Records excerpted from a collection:

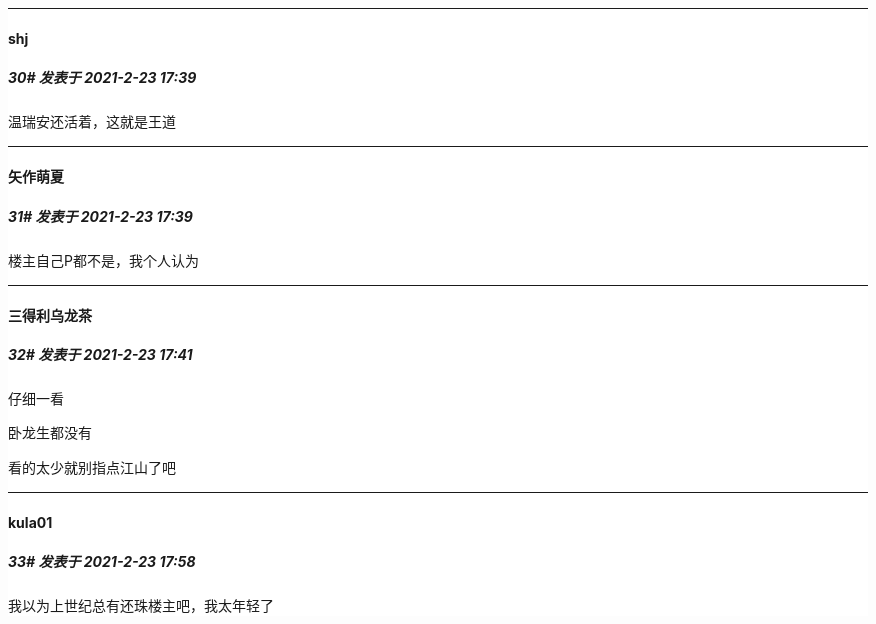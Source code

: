 



*****

####  shj  
##### 30#       发表于 2021-2-23 17:39




温瑞安还活着，这就是王道







*****

####  矢作萌夏  
##### 31#       发表于 2021-2-23 17:39




楼主自己P都不是，我个人认为







*****

####  三得利乌龙茶  
##### 32#       发表于 2021-2-23 17:41




仔细一看

卧龙生都没有

看的太少就别指点江山了吧







*****

####  kula01  
##### 33#       发表于 2021-2-23 17:58




我以为上世纪总有还珠楼主吧，我太年轻了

- TASK DIRECTIONS -
Retype the lines above exactly, no pictures.

- RESPONSE TO THIS TASK -
Source code

: 



*****

####  shj  
##### 30#       发表于 2021-2-23 17:39




温瑞安还活着，这就是王道







*****

####  矢作萌夏  
##### 31#       发表于 2021-2-23 17:39




楼主自己P都不是，我个人认为







*****

####  三得利乌龙茶  
##### 32#       发表于 2021-2-23 17:41




仔细一看

卧龙生都没有

看的太少就别指点江山了吧







*****

####  kula01  
##### 33#       发表于 2021-2-23 17:58




我以为上世纪总有还珠楼主吧，我太年轻了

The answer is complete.